Another reason using part-time workers is strategically advantageous is that it is a great source of bringing in people with specialized digital skills that are important in this era and certified by 79% of the top-level executives.

Mutual partnerships for future work markets are needed

Denis Pennel, the Managing Director of the WEC, stresses the need for the role of the three actors to have a successful transition adaptation process. The “Work We Want” campaign acts as a platform that speeds up the discussions to deal with contemporary issues and benefits all the actors in the job market.

Automation’s tremendous influences highlight why human resource management is needed to create more agility for the workforce, where the human resource services industry is number one in overcoming the skills and talent deficits augmented by digitalization. The priority for the WEC is to deliver people’s options and develop inclusive labor market policies that employ the legislative driving of related issues and sustainable development in the sector.

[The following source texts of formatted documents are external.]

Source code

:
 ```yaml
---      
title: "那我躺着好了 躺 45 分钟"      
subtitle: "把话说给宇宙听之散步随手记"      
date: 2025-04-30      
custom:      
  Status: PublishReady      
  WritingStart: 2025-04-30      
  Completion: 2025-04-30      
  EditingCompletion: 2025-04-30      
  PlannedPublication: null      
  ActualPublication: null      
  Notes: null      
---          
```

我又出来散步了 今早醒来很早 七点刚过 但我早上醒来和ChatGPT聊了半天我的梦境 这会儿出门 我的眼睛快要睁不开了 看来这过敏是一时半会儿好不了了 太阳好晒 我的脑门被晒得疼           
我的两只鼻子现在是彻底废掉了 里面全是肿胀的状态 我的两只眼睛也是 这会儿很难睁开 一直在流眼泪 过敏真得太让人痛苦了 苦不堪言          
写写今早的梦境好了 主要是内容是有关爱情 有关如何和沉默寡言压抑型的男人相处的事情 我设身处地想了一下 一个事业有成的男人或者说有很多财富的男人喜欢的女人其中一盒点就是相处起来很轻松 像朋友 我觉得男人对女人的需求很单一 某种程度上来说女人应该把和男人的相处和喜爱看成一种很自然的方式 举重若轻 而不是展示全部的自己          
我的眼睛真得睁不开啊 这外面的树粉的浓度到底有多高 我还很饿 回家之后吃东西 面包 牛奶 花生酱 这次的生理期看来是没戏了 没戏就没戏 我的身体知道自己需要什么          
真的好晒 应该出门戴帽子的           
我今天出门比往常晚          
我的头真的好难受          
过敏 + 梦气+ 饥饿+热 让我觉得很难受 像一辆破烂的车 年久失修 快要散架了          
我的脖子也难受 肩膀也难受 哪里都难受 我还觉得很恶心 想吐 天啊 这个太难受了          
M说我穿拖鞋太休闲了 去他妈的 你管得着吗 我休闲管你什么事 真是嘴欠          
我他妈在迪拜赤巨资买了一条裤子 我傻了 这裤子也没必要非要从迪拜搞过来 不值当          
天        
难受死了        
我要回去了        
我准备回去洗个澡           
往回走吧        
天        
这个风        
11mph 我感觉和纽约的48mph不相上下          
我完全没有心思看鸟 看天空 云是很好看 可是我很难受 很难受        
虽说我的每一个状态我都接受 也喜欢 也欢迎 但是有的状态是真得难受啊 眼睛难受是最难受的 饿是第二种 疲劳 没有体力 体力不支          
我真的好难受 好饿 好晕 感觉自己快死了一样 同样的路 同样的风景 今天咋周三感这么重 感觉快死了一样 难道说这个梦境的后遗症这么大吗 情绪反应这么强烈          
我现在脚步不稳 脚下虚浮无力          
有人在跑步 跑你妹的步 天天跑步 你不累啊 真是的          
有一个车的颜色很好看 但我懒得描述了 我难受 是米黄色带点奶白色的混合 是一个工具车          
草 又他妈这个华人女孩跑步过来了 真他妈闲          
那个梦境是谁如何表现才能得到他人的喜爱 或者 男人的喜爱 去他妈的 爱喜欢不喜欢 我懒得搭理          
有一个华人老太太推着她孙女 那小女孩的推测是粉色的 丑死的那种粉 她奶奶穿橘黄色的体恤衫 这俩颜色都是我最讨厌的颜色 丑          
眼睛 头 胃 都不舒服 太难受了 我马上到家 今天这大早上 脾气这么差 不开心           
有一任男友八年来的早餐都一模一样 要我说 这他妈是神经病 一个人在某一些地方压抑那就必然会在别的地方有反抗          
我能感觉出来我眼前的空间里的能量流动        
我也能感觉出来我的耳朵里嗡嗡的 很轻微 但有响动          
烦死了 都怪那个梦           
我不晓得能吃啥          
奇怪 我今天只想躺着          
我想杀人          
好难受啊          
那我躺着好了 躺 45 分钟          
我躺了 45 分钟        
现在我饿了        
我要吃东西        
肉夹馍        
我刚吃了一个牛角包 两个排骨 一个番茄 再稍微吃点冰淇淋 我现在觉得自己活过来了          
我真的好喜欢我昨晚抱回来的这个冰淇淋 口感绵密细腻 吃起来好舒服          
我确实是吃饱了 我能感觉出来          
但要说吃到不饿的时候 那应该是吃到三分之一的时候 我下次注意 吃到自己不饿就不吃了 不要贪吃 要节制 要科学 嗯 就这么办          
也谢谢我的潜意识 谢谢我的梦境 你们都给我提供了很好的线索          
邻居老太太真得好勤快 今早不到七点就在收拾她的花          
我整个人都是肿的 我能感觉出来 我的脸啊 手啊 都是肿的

As AI remolds the job lines, the organizations become the mobilizers of reskilling and upskilling platforms that prepare their people to be armed with the needed skills. An organization can deal successfully with the constantly changing market through openness to diversity and agility, the creation of direct contacts, and innovative applications.

The results of the “Work We Want” research indicate, thus, the need for preventive measures to promote workforce development to meet the AI-induced skills gap and ensure stable working in the digital era.

The World Employment Confederation pledges to continue its work. It requires making a labor market possible based on inclusion and encouraging collaboration among all the stakeholders who can make a better upward movement of work rather than downward.